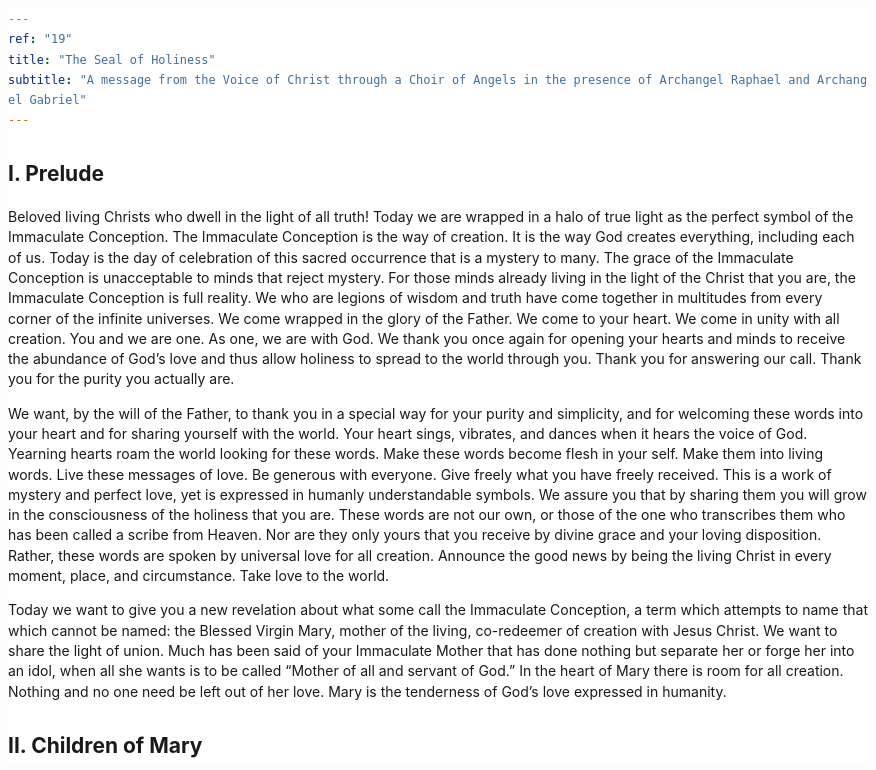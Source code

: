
 ```yaml
---
ref: "19"
title: "The Seal of Holiness"
subtitle: "A message from the Voice of Christ through a Choir of Angels in the presence of Archangel Raphael and Archangel Gabriel"
---
```


## I. Prelude

Beloved living Christs who dwell in the light of all truth! Today we are
wrapped in a halo of true light as the perfect symbol of the Immaculate
Conception. The Immaculate Conception is the way of creation. It is the way
God creates everything, including each of us. Today is the day of celebration
of this sacred occurrence that is a mystery to many. The grace of the
Immaculate Conception is unacceptable to minds that reject mystery. For those
minds already living in the light of the Christ that you are, the Immaculate
Conception is full reality. We who are legions of wisdom and truth have come
together in multitudes from every corner of the infinite universes. We come
wrapped in the glory of the Father. We come to your heart. We come in unity
with all creation. You and we are one. As one, we are with God. We thank you
once again for opening your hearts and minds to receive the abundance of God’s
love and thus allow holiness to spread to the world through you. Thank you for
answering our call. Thank you for the purity you actually are.

We want, by the will of the Father, to thank you in a special way for your
purity and simplicity, and for welcoming these words into your heart and for
sharing yourself with the world. Your heart sings, vibrates, and dances when it
hears the voice of God. Yearning hearts roam the world looking for these words.
Make these words become flesh in your self. Make them into living words. Live
these messages of love. Be generous with everyone. Give freely what you have
freely received. This is a work of mystery and perfect love, yet is expressed
in humanly understandable symbols. We assure you that by sharing them you
will grow in the consciousness of the holiness that you are. These words are
not our own, or those of the one who transcribes them who has been called a
scribe from Heaven. Nor are they only yours that you receive by divine grace
and your loving disposition. Rather, these words are spoken by universal love
for all creation. Announce the good news by being the living Christ in every
moment, place, and circumstance. Take love to the world.

Today we want to give you a new revelation about what some call the Immaculate
Conception, a term which attempts to name that which cannot be named: the
Blessed Virgin Mary, mother of the living, co-redeemer of creation with Jesus
Christ. We want to share the light of union. Much has been said of your
Immaculate Mother that has done nothing but separate her or forge her into an
idol, when all she wants is to be called “Mother of all and servant of God.” In
the heart of Mary there is room for all creation. Nothing and no one need be
left out of her love. Mary is the tenderness of God’s love expressed in
humanity.

## II. Children of Mary
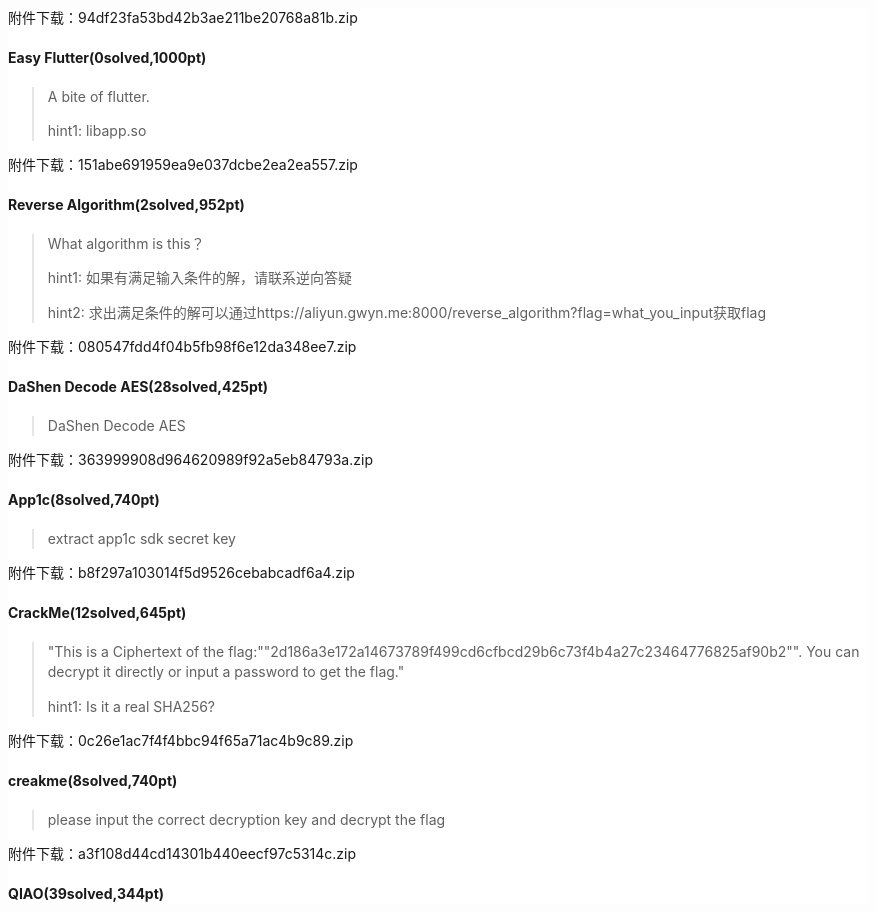 附件下载：94df23fa53bd42b3ae211be20768a81b.zip



#### Easy Flutter(0solved,1000pt)

> A bite of flutter.
>
> hint1: libapp.so

附件下载：151abe691959ea9e037dcbe2ea2ea557.zip



#### Reverse Algorithm(2solved,952pt)

> What algorithm is this？
>
> hint1: 如果有满足输入条件的解，请联系逆向答疑
>
> hint2: 求出满足条件的解可以通过https://aliyun.gwyn.me:8000/reverse_algorithm?flag=what_you_input获取flag

附件下载：080547fdd4f04b5fb98f6e12da348ee7.zip



#### DaShen Decode AES(28solved,425pt)

> DaShen Decode AES

附件下载：363999908d964620989f92a5eb84793a.zip



#### App1c(8solved,740pt)

> extract app1c sdk secret key

附件下载：b8f297a103014f5d9526cebabcadf6a4.zip



#### CrackMe(12solved,645pt)

> "This is a Ciphertext of the flag:""2d186a3e172a14673789f499cd6cfbcd29b6c73f4b4a27c23464776825af90b2"".
> You can decrypt it directly or input a password to get the flag."
>
> hint1: Is it a real SHA256?

附件下载：0c26e1ac7f4f4bbc94f65a71ac4b9c89.zip



#### creakme(8solved,740pt)

> please input the correct decryption key and decrypt the flag

附件下载：a3f108d44cd14301b440eecf97c5314c.zip



#### QIAO(39solved,344pt)
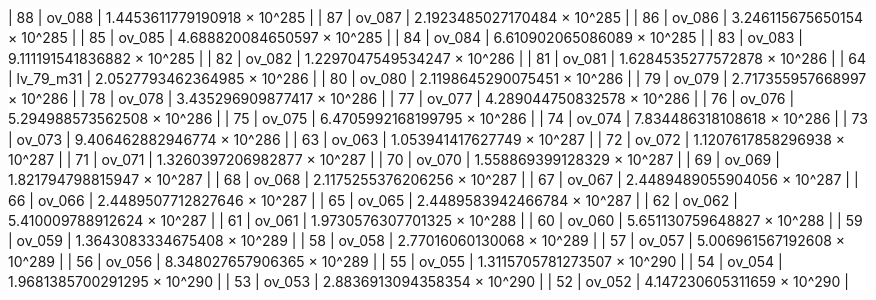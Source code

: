 | 88 | ov_088 | 1.4453611779190918 × 10^285 |
| 87 | ov_087 | 2.1923485027170484 × 10^285 |
| 86 | ov_086 | 3.246115675650154 × 10^285 |
| 85 | ov_085 | 4.688820084650597 × 10^285 |
| 84 | ov_084 | 6.610902065086089 × 10^285 |
| 83 | ov_083 | 9.111191541836882 × 10^285 |
| 82 | ov_082 | 1.2297047549534247 × 10^286 |
| 81 | ov_081 | 1.6284535277572878 × 10^286 |
| 64 | lv_79_m31 | 2.0527793462364985 × 10^286 |
| 80 | ov_080 | 2.1198645290075451 × 10^286 |
| 79 | ov_079 | 2.717355957668997 × 10^286 |
| 78 | ov_078 | 3.435296909877417 × 10^286 |
| 77 | ov_077 | 4.289044750832578 × 10^286 |
| 76 | ov_076 | 5.294988573562508 × 10^286 |
| 75 | ov_075 | 6.4705992168199795 × 10^286 |
| 74 | ov_074 | 7.834486318108618 × 10^286 |
| 73 | ov_073 | 9.406462882946774 × 10^286 |
| 63 | ov_063 | 1.053941417627749 × 10^287 |
| 72 | ov_072 | 1.1207617858296938 × 10^287 |
| 71 | ov_071 | 1.3260397206982877 × 10^287 |
| 70 | ov_070 | 1.558869399128329 × 10^287 |
| 69 | ov_069 | 1.821794798815947 × 10^287 |
| 68 | ov_068 | 2.1175255376206256 × 10^287 |
| 67 | ov_067 | 2.4489489055904056 × 10^287 |
| 66 | ov_066 | 2.4489507712827646 × 10^287 |
| 65 | ov_065 | 2.4489583942466784 × 10^287 |
| 62 | ov_062 | 5.410009788912624 × 10^287 |
| 61 | ov_061 | 1.9730576307701325 × 10^288 |
| 60 | ov_060 | 5.651130759648827 × 10^288 |
| 59 | ov_059 | 1.3643083334675408 × 10^289 |
| 58 | ov_058 | 2.77016060130068 × 10^289 |
| 57 | ov_057 | 5.006961567192608 × 10^289 |
| 56 | ov_056 | 8.348027657906365 × 10^289 |
| 55 | ov_055 | 1.3115705781273507 × 10^290 |
| 54 | ov_054 | 1.9681385700291295 × 10^290 |
| 53 | ov_053 | 2.8836913094358354 × 10^290 |
| 52 | ov_052 | 4.147230605311659 × 10^290 |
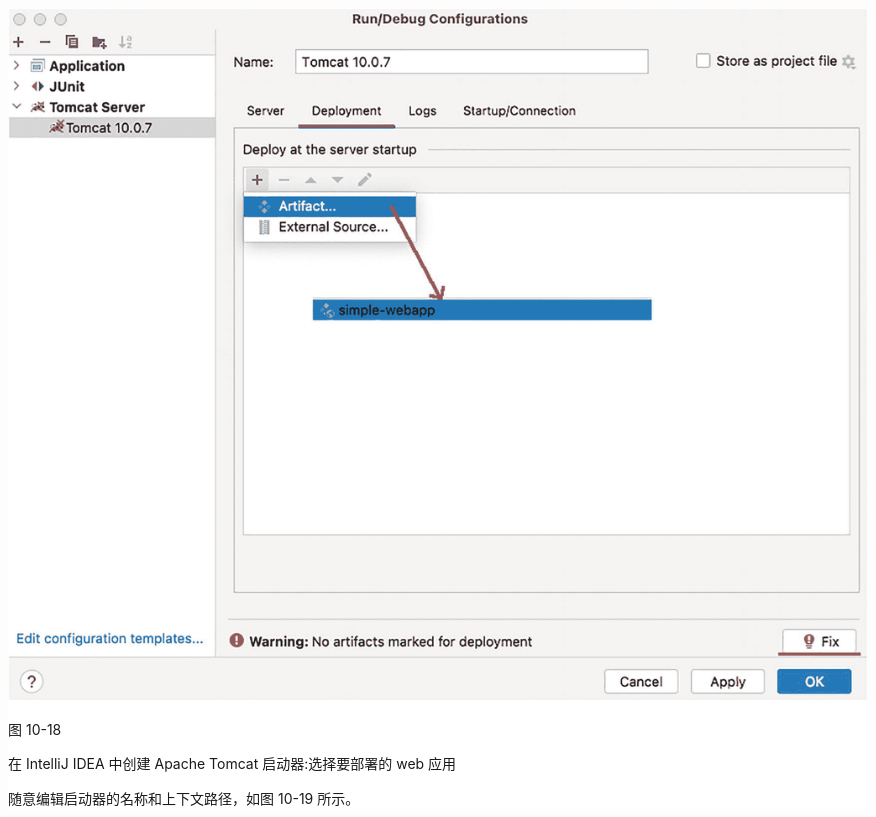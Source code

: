 ![img/463938_2_En_10_Fig18_HTML.jpg](img/463938_2_En_10_Fig18_HTML.jpg)

图 10-18

在 IntelliJ IDEA 中创建 Apache Tomcat 启动器:选择要部署的 web 应用

随意编辑启动器的名称和上下文路径，如图 10-19 所示。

### WHAT YOU SHOULD DO
Where the string "decrypt" appears in a line of the material above, count that line, and say only how many there are.

### RESULT OF THIS EXERCISE
2